Heaven. Almost. There was always Big Mike. Probably not too bad a guy when he'd lay off the sauce. Since we'd never seen him in the "off" condition, he was what could only be characterized as described above: an obnoxious prick. I'm generally not one to call people names, but if there were a dictionary entry for "obnoxious prick" you'd see Big Mike's mug! Never a nice word. Never a team player. Always nasty and negative. Always exhausting and egocentric.
Yet, somehow since the meeting was held this quarter in his town and the restaurant kicked us out at 9:00, we'd left the bar and taken two rental cars plus Big Mike's battleship back to his house.
"Judy tells me it's classy. It's twill or toile or 'twat' or something," Big Mike had explained, leering at me with his crude shot at a rude pun. "To me a chair's a chair. It's where I put my butt. All I know is that it's expensive. Just be careful," Mike had warned us non-stop since we'd arrived. His wife's new, custom cabriole wing chair and matching pillows was delivered today and she hadn't even seen it yet. "Lucky, I can afford her. She's at her mom's in Baker, but she'll be back in the morning. If anything's messed up, she'll have my head. Just don't go near it, you assholes."
There you go, our gracious host.
Crowded into the cozy living room, Stephen still searching for salacious drinks, my brain ruminated about why they were called cocktails in the first place: in my addlepated condition I was so proud of whoever put the words "cock" and "tail" together. With way too much alcohol coursing through all our brains and veins, the conversation turned back to sex and, as I was the only female, I was the center of attention. (Did I tell you I was with nine men? The thought alone made me moist.)
"Judy'll have his head,
Big Mike'll be dead,
Don't you dare
Go near the chair."
When he got snockered, Harvey liked to think he was Calliope. At least his dreadful attempts at poetry made everyone lighten up temporarily.
Harvey was also the guy in the room with whom I was closest. Plus, I had once drunk two loads of his cum on one business trip - without any marital infidelity!

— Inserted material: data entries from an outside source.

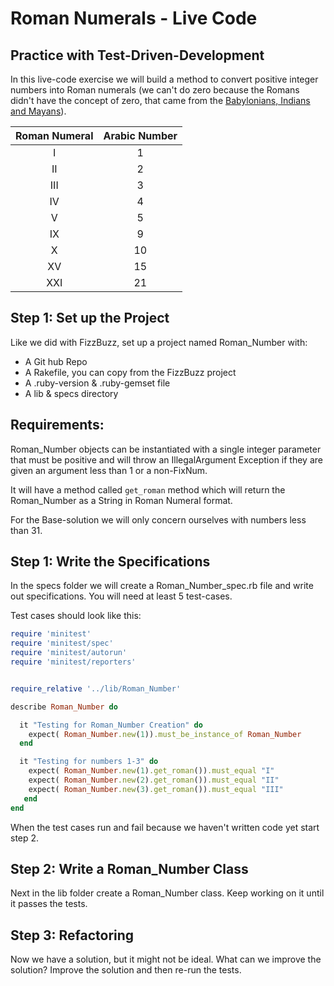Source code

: # Roman Numerals - Live Code
## Practice with Test-Driven-Development

In this live-code exercise we will build a method to convert positive integer numbers into Roman numerals (we can't do zero because the Romans didn't have the concept of zero, that came from the [Babylonians, Indians and Mayans](http://www.livescience.com/27853-who-invented-zero.html)).  

| Roman Numeral | Arabic Number |
|:-------------:|:-------------:| 
| I		| 1 	  |
| II	| 2 	  |
| III	| 3 	  | 
| IV	| 4 	  | 
| V		| 5  	  | 
| IX 	| 9      |
| X 	| 10     | 
| XV 	| 15     |
| XXI 	| 21	  |


## Step 1:  Set up the Project

Like we did with FizzBuzz, set up a project named Roman_Number with:
*  A Git hub Repo
*  A Rakefile, you can copy from the FizzBuzz project
*  A .ruby-version & .ruby-gemset file
*  A lib & specs directory

## Requirements:

Roman_Number objects can be instantiated with a single integer parameter that must be positive and will throw an IllegalArgument Exception if they are given an argument less than 1 or a non-FixNum.

It will have a method called `get_roman` method which will return the Roman_Number as a String in Roman Numeral format.

For the Base-solution we will only concern ourselves with numbers less than 31.

## Step 1:  Write the Specifications
In the specs folder we will create a Roman_Number_spec.rb file and write out specifications.  You will need at least 5 test-cases. 

Test cases should look like this:

```Ruby
require 'minitest'
require 'minitest/spec'
require 'minitest/autorun'
require 'minitest/reporters'


require_relative '../lib/Roman_Number'

describe Roman_Number do

  it "Testing for Roman_Number Creation" do
    expect( Roman_Number.new(1)).must_be_instance_of Roman_Number
  end

  it "Testing for numbers 1-3" do
    expect( Roman_Number.new(1).get_roman()).must_equal "I"
    expect( Roman_Number.new(2).get_roman()).must_equal "II"
    expect( Roman_Number.new(3).get_roman()).must_equal "III"
   end    
end
```

When the test cases run and fail because we haven't written code yet start step 2.    

## Step 2:  Write a Roman_Number Class
Next in the lib folder create a Roman_Number class.  Keep working on it until it passes the tests. 

## Step 3:  Refactoring

Now we have a solution, but it might not be ideal.  What can we improve the solution?  Improve the solution and then re-run the tests.  
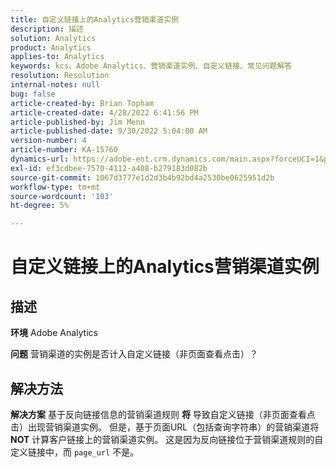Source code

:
 ```yaml
---
title: 自定义链接上的Analytics营销渠道实例
description: 描述
solution: Analytics
product: Analytics
applies-to: Analytics
keywords: kcs、Adobe Analytics、营销渠道实例、自定义链接、常见问题解答
resolution: Resolution
internal-notes: null
bug: false
article-created-by: Brian Topham
article-created-date: 4/28/2022 6:41:56 PM
article-published-by: Jim Menn
article-published-date: 9/30/2022 5:04:00 AM
version-number: 4
article-number: KA-15760
dynamics-url: https://adobe-ent.crm.dynamics.com/main.aspx?forceUCI=1&pagetype=entityrecord&etn=knowledgearticle&id=f30e69e0-22c7-ec11-a7b6-0022480a1b03
exl-id: ef3cdbee-7570-4112-a408-b279183d082b
source-git-commit: 1067d3777e1d2d3b4b92bd4a2530be0625951d2b
workflow-type: tm+mt
source-wordcount: '103'
ht-degree: 5%

---
```


# 自定义链接上的Analytics营销渠道实例

## 描述


<b>环境</b>
Adobe Analytics

<b>问题</b>
营销渠道的实例是否计入自定义链接（非页面查看点击）？


## 解决方法


<b>解决方案</b>
基于反向链接信息的营销渠道规则 <b>将</b> 导致自定义链接（非页面查看点击）出现营销渠道实例。
但是，基于页面URL（包括查询字符串）的营销渠道将 <b>NOT</b> 计算客户链接上的营销渠道实例。
这是因为反向链接位于营销渠道规则的自定义链接中，而 `page_url` 不是。

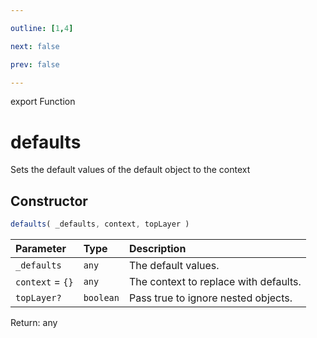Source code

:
 ```yaml
---

outline: [1,4]

next: false

prev: false

---
```


export Function
# defaults

Sets the default values of the default object to the context

## Constructor
 ```ts
 defaults( _defaults, context, topLayer )
 ```
 
 | Parameter | Type | Description |
| :--- | :--- | :--- |
| `_defaults` | `any` | The default values. |
| `context` = `{}` | `any` | The context to replace with defaults. |
| `topLayer?` | `boolean` | Pass true to ignore nested objects. |

Return: any
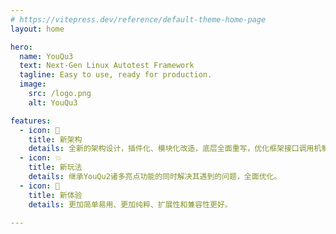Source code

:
 ```yaml
---
# https://vitepress.dev/reference/default-theme-home-page
layout: home

hero:
  name: YouQu3
  text: Next-Gen Linux Autotest Framework
  tagline: Easy to use, ready for production.
  image:
    src: /logo.png
    alt: YouQu3

features:
  - icon: 💪
    title: 新架构
    details: 全新的架构设计，插件化、模块化改造，底层全面重写，优化框架接口调用机制。
  - icon: 💥
    title: 新玩法
    details: 继承YouQu2诸多亮点功能的同时解决其遇到的问题，全面优化。
  - icon: 🛀
    title: 新体验
    details: 更加简单易用、更加纯粹、扩展性和兼容性更好。

---
```


<script setup>
import {
  VPTeamPage,
  VPTeamPageTitle,
  VPTeamMembers
} from 'vitepress/theme'

const members = [
  {
    avatar: 'https://www.github.com/mikigo.png',
    name: 'mikigo',
    title: 'Creator',
    org: 'YouQu3',
    orgLink: 'https://github.com/linuxdeepin/youqu',
    links: [
      { icon: 'github', link: 'https://github.com/mikigo' },
      { icon: 'x', link: 'https://twitter.com/mikigo_' },
    ]
  },
  {
    avatar: 'https://www.github.com/DarkLii.png',
    name: 'DarkLii',
    title: 'Developer',
    links: [
      { icon: 'github', link: 'https://github.com/DarkLii' },
    ]
  },
]

</script>


<VPTeamPage>
  <VPTeamPageTitle>
    <template #title>
      Contributors
    </template>
  </VPTeamPageTitle>
  <VPTeamMembers
    size="small"
    :members="members"
  />
</VPTeamPage>
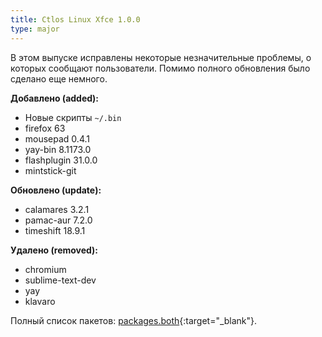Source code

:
 ```yaml
---
title: Ctlos Linux Xfce 1.0.0
type: major
---
```


В этом выпуске исправлены некоторые незначительные проблемы, о которых сообщают пользователи. Помимо полного обновления было сделано еще немного.

**Добавлено (added):**

* Новые скрипты `~/.bin`
* firefox 63
* mousepad 0.4.1
* yay-bin 8.1173.0
* flashplugin 31.0.0
* mintstick-git

**Обновлено (update):**

* calamares 3.2.1
* pamac-aur 7.2.0
* timeshift 18.9.1

**Удалено (removed):**

* chromium
* sublime-text-dev
* yay
* klavaro

Полный список пакетов: [packages.both](https://github.com/ctlos/ctlosiso/blob/xfce/packages.both){:target="_blank"}.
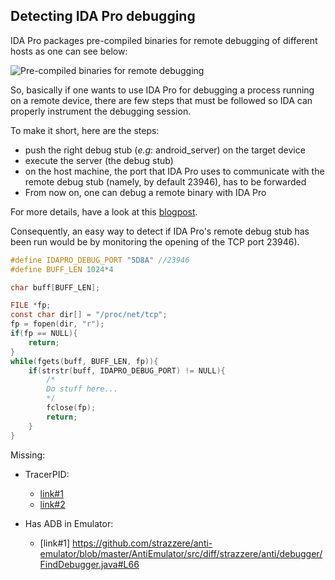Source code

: ## Detecting IDA Pro debugging

IDA Pro packages pre-compiled binaries for remote debugging of different hosts as one can see below:

![Pre-compiled binaries for remote debugging](./images/dbgsrv_ida_pro.png)

So, basically if one wants to use IDA Pro for debugging a process running on a remote device, there are few steps that must be followed so IDA can properly instrument the debugging session. 

To make it short, here are the steps:
- push the right debug stub (*e.g*: android_server) on the target device
- execute the server (the debug stub) 
- on the host machine, the port that IDA Pro uses to communicate with the remote debug stub (namely, by default 23946), has to be forwarded
- From now on, one can debug a remote binary with IDA Pro

For more details, have a look at this [blogpost](https://finn.svbtle.com/remotely-debugging-android-binaries-in-ida-pro).

Consequently, an easy way to detect if IDA Pro's remote debug stub has been run would be by monitoring the opening of the TCP port 23946).

```c
#define IDAPRO_DEBUG_PORT "5D8A" //23946
#define BUFF_LEN 1024*4

char buff[BUFF_LEN];

FILE *fp;
const char dir[] = "/proc/net/tcp";
fp = fopen(dir, "r");
if(fp == NULL){
    return;
}
while(fgets(buff, BUFF_LEN, fp)){
    if(strstr(buff, IDAPRO_DEBUG_PORT) != NULL){
        /*
        Do stuff here...
        */
        fclose(fp);
        return;
    }
}
```

Missing:
- TracerPID:
  - [link#1](https://github.com/strazzere/anti-emulator/blob/master/AntiEmulator/src/diff/strazzere/anti/debugger/FindDebugger.java#L36)
  - [link#2](https://github.com/razaina/anti-debug/blob/master/detect-debug/src/main/jni/jni_export.c#L195)
  
- Has ADB in Emulator:
  - [link#1] https://github.com/strazzere/anti-emulator/blob/master/AntiEmulator/src/diff/strazzere/anti/debugger/FindDebugger.java#L66
  

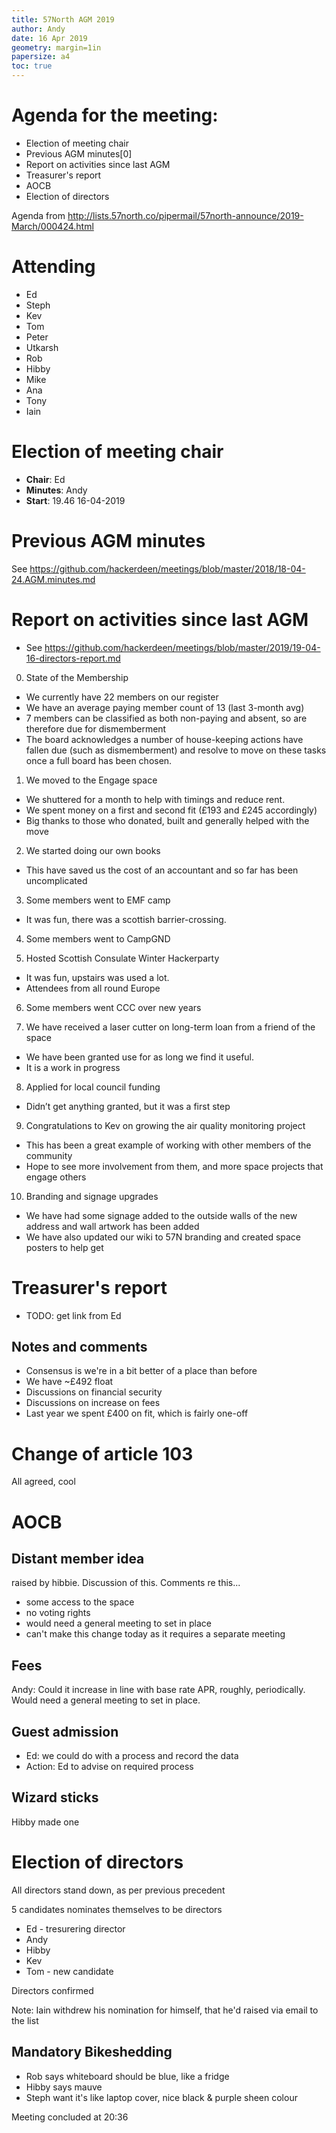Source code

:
 ```yaml
---
title: 57North AGM 2019
author: Andy
date: 16 Apr 2019
geometry: margin=1in
papersize: a4
toc: true
---
```


# Agenda for the meeting:

* Election of meeting chair
* Previous AGM minutes[0]
* Report on activities since last AGM
* Treasurer's report
* AOCB
* Election of directors

Agenda from http://lists.57north.co/pipermail/57north-announce/2019-March/000424.html


# Attending

* Ed
* Steph
* Kev
* Tom
* Peter
* Utkarsh
* Rob
* Hibby
* Mike
* Ana
* Tony
* Iain


# Election of meeting chair

* **Chair**: Ed
* **Minutes**: Andy
* **Start**: 19.46 16-04-2019


# Previous AGM minutes
See https://github.com/hackerdeen/meetings/blob/master/2018/18-04-24.AGM.minutes.md


# Report on activities since last AGM
* See https://github.com/hackerdeen/meetings/blob/master/2019/19-04-16-directors-report.md

0) State of the Membership
- We currently have 22 members on our register
- We have an average paying member count of 13 (last 3-month avg)
- 7 members can be classified as both non-paying and absent, so are
therefore due for dismemberment
- The board acknowledges a number of house-keeping actions have fallen due
(such as dismemberment) and resolve to move on these tasks once a full board
has been chosen.

1) We moved to the Engage space
- We shuttered for a month to help with timings and reduce rent.
- We spent money on a first and second fit (£193 and £245 accordingly)
- Big thanks to those who donated, built and generally helped with the move

2) We started doing our own books
- This have saved us the cost of an accountant and so far has been uncomplicated

3) Some members went to EMF camp
- It was fun, there was a scottish barrier-crossing.

4) Some members went to CampGND

5) Hosted Scottish Consulate Winter Hackerparty
- It was fun, upstairs was used a lot.
- Attendees from all round Europe

6) Some members went CCC over new years

7) We have received a laser cutter on long-term loan from a friend of the space
- We have been granted use for as long we find it useful.
- It is a work in progress

8) Applied for local council funding
- Didn’t get anything granted, but it was a first step

9) Congratulations to Kev on growing the air quality monitoring project
- This has been a great example of working with other members of the community
- Hope to see more involvement from them, and more space projects that engage others

10) Branding and signage upgrades
- We have had some signage added to the outside walls of the new address and wall
artwork has been added
- We have also updated our wiki to 57N branding and created space posters to help get


# Treasurer's report
* TODO: get link from Ed


## Notes and comments
* Consensus is we're in a bit better of a place than before
* We have ~£492 float
* Discussions on financial security
* Discussions on increase on fees
* Last year we spent £400 on fit, which is fairly one-off


# Change of article 103
All agreed, cool


# AOCB

## Distant member idea
raised by hibbie. Discussion of this.
Comments re this...
* some access to the space
* no voting rights
* would need a general meeting to set in place
* can't make this change today as it requires a separate meeting

## Fees
Andy: Could it increase in line with base rate APR, roughly, periodically. Would need a general meeting to set in place.

## Guest admission
* Ed: we could do with a process and record the data
* Action: Ed to advise on required process

## Wizard sticks
Hibby made one


# Election of directors

All directors stand down, as per previous precedent

5 candidates nominates themselves to be directors
* Ed - tresurering director
* Andy
* Hibby
* Kev
* Tom - new candidate

Directors confirmed

Note: Iain withdrew his nomination for himself, that he'd raised via email to the list


## Mandatory Bikeshedding
* Rob says whiteboard should be blue, like a fridge
* Hibby says mauve
* Steph want it's like laptop cover, nice black & purple sheen colour

Meeting concluded at 20:36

"So, Lisa, have you ever had a Cum Shot?" he asked.
But with Harvey's question, suddenly I wasn't simply the only female. I could see the looks on their faces. My mouth had just become the center of a bull's eye! If I had looked in a mirror I know there'd have been concentric circles surrounding it.
To tell the truth I'd always been more than just a fan of fellatio, I was a fanatic. Though I took pleasure in sucking, it was the semen to which I was addicted. The feeling of a smooth cock between my lips was a real turn on, yet semen was nepenthe. I could have an orgasm just drinking a condomful. (Harvey, that time, had kindly provided exactly that treat.)
It was as though my taste buds were connected to my clit. Is that weird or what?
Well, when in Rome, as the adage goes. Feeling a bit feisty I responded to his question, "I've had more Cum Shots than I can count. If I wasn't a swallower, I could open the Wal-Mart of sperm banks." Then, upon reflection I thought I'd add, "Why? How many have you had, Harv?"
Now, I knew Harvey was straight and I had no doubt that all of them were. I thought it would be fun just to see the reaction.
The room immediately filled with a chorus of denials: "No way!" "Yuck!" "I ain't gay," and other similar responses. I was amazed at that. I mean I love cum. It excites me. Often, tasting it, smelling it or just feeling it will satisfy me. What was the big deal?
"You mean none of you has ever tasted it?" I asked incredulously.